Case in Point: Diabetes Mellitus
Twenty-one million Americans were diagnosed with DM in 2005 and 10 million over 60 years have DM currently. Only 1 out of 5 Healthy People 2000 goals were met for the US population namely, a small 3% reduction in amputations from DM.[33,34] The goals related to DM that have not been met are reduction of:
Disease incidence;
Renal disease; and
Blindness.
Only one half of diabetics are taking proper medications.[35] Health disparities in DM management persist, and although 90% of patients with DM see physicians, they are not well monitored for:
Hemoglobin A1c (HbA1c) levels;
Self glucose testing;
Annual urinary albumin screening; and
Foot care.
Health education occurs for less than 50%.[36] Data from a meta-analysis propose HbA1c goals as low as possible, suggesting that there is no threshold that is too low.[37] In one study, for every 1% drop in HbA1c there was a 21% decrease in all-cause mortality and adverse endpoints. Another study demonstrated a 28% increased risk for death for every 1% increase in HbA1c value, regardless of BP, cholesterol level, body mass index, and smoking status.[38]
The Lower the Better
Even in those without DM, lower HbA1c is associated with reduced CV and all-cause mortality. LDL cholesterol goals for DM have been well articulated by the AHA and the American College of Cardiologists with atheromatous regression and reduced CV mortality demonstrated at lower levels when LDL is lowered to 60 mg/dL.[39]
Like HbA1c and LDL cholesterol in DM, BP control is now guided by the "lower is better" principle. Regardless of comorbidities including DM, lower levels of BP are associated with better outcomes of mortality and CV events. The risk for CV morbidity and mortality begins at a BP of 115/75 mm Hg, and for every increase in blood pressure of 20 mm Hg systolic or 10 mm Hg diastolic, the risk for CV events increases 2-fold.[40] Conversely, every 2-mm Hg drop in systolic BP translates into a 10% drop in stroke incidence and a 7% drop in CV events.

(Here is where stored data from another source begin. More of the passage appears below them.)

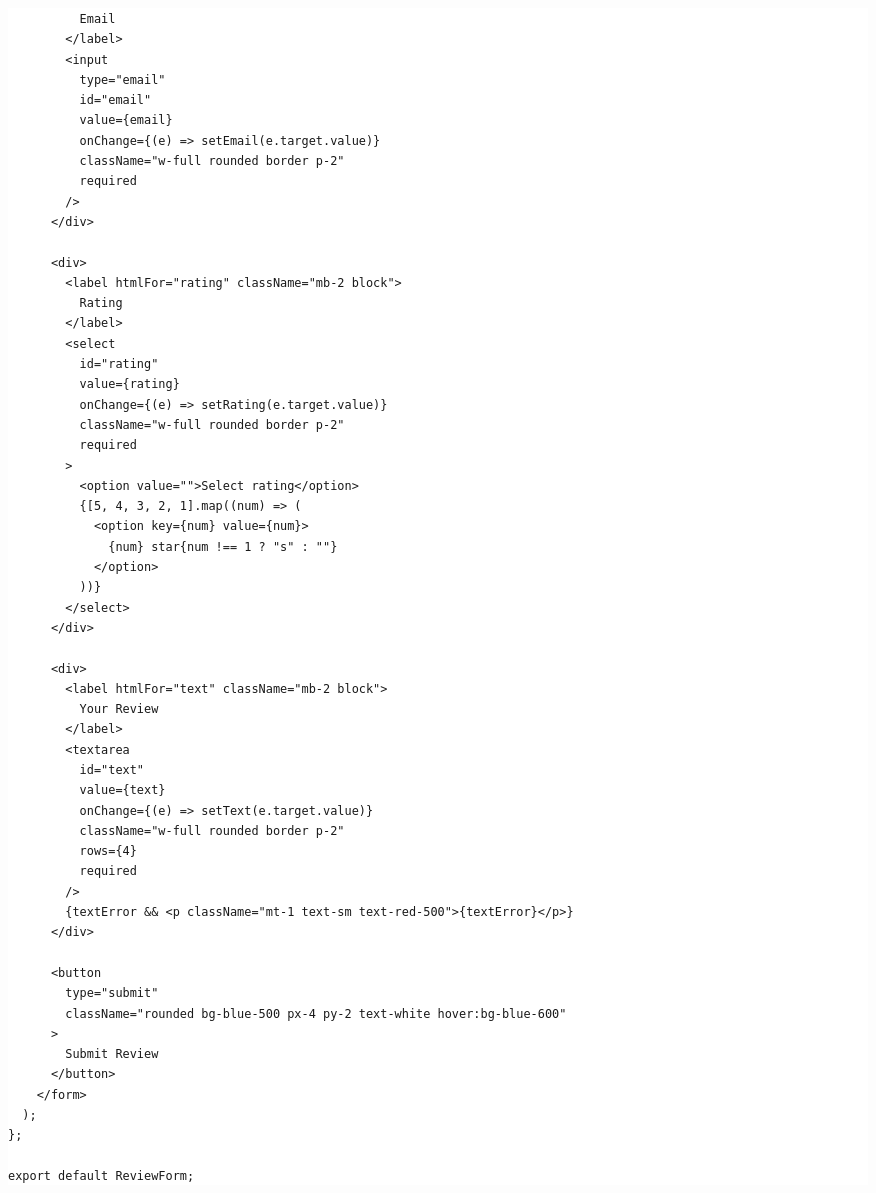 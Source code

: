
 ```tsx
          Email
        </label>
        <input
          type="email"
          id="email"
          value={email}
          onChange={(e) => setEmail(e.target.value)}
          className="w-full rounded border p-2"
          required
        />
      </div>

      <div>
        <label htmlFor="rating" className="mb-2 block">
          Rating
        </label>
        <select
          id="rating"
          value={rating}
          onChange={(e) => setRating(e.target.value)}
          className="w-full rounded border p-2"
          required
        >
          <option value="">Select rating</option>
          {[5, 4, 3, 2, 1].map((num) => (
            <option key={num} value={num}>
              {num} star{num !== 1 ? "s" : ""}
            </option>
          ))}
        </select>
      </div>

      <div>
        <label htmlFor="text" className="mb-2 block">
          Your Review
        </label>
        <textarea
          id="text"
          value={text}
          onChange={(e) => setText(e.target.value)}
          className="w-full rounded border p-2"
          rows={4}
          required
        />
        {textError && <p className="mt-1 text-sm text-red-500">{textError}</p>}
      </div>

      <button
        type="submit"
        className="rounded bg-blue-500 px-4 py-2 text-white hover:bg-blue-600"
      >
        Submit Review
      </button>
    </form>
  );
};

export default ReviewForm;
```
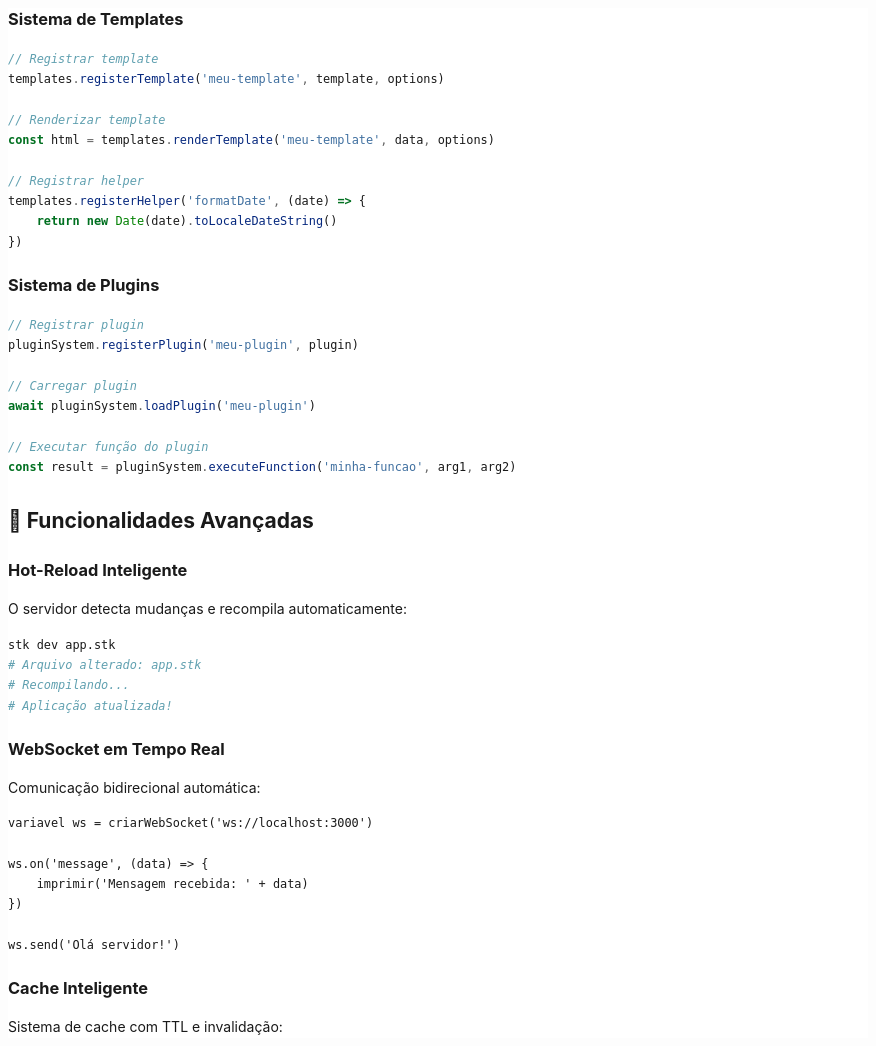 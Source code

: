 ### Sistema de Templates
```javascript
// Registrar template
templates.registerTemplate('meu-template', template, options)

// Renderizar template
const html = templates.renderTemplate('meu-template', data, options)

// Registrar helper
templates.registerHelper('formatDate', (date) => {
    return new Date(date).toLocaleDateString()
})
```

### Sistema de Plugins
```javascript
// Registrar plugin
pluginSystem.registerPlugin('meu-plugin', plugin)

// Carregar plugin
await pluginSystem.loadPlugin('meu-plugin')

// Executar função do plugin
const result = pluginSystem.executeFunction('minha-funcao', arg1, arg2)
```

## 🚀 Funcionalidades Avançadas

### Hot-Reload Inteligente
O servidor detecta mudanças e recompila automaticamente:

```bash
stk dev app.stk
# Arquivo alterado: app.stk
# Recompilando...
# Aplicação atualizada!
```

### WebSocket em Tempo Real
Comunicação bidirecional automática:

```stk
variavel ws = criarWebSocket('ws://localhost:3000')

ws.on('message', (data) => {
    imprimir('Mensagem recebida: ' + data)
})

ws.send('Olá servidor!')
```

### Cache Inteligente
Sistema de cache com TTL e invalidação:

Some data are slightly more hopeful, including a study showing that diabetes processes of care (such as eye and foot exams, measurement of microalbuminuria, diabetic education, and vaccinations) and intermediate outcomes (for example, HbA1c and LDL cholesterol) have improved nationally in the United States in the past decade.[41] This same trial, however, showed that:
2 in 5 persons with diabetes still have poor LDL cholesterol control;
1 in 3 persons still has poor BP control; and
1 in 5 persons still has poor glycemic control.
Summary
Drs. Lin and Nelsen concluded that physicians need to be more aggressive with all lifestyle strategies that lead to reduced HbA1c, LDL cholesterol, and BP in both diabetic and nondiabetic patients. For diabetic patients, target HbA1c should be as low as possible. For LDL cholesterol, diabetics should aim for levels below 70 mg/dL. Patients with hypertension should be controlled to levels at or below 115/75 mm Hg.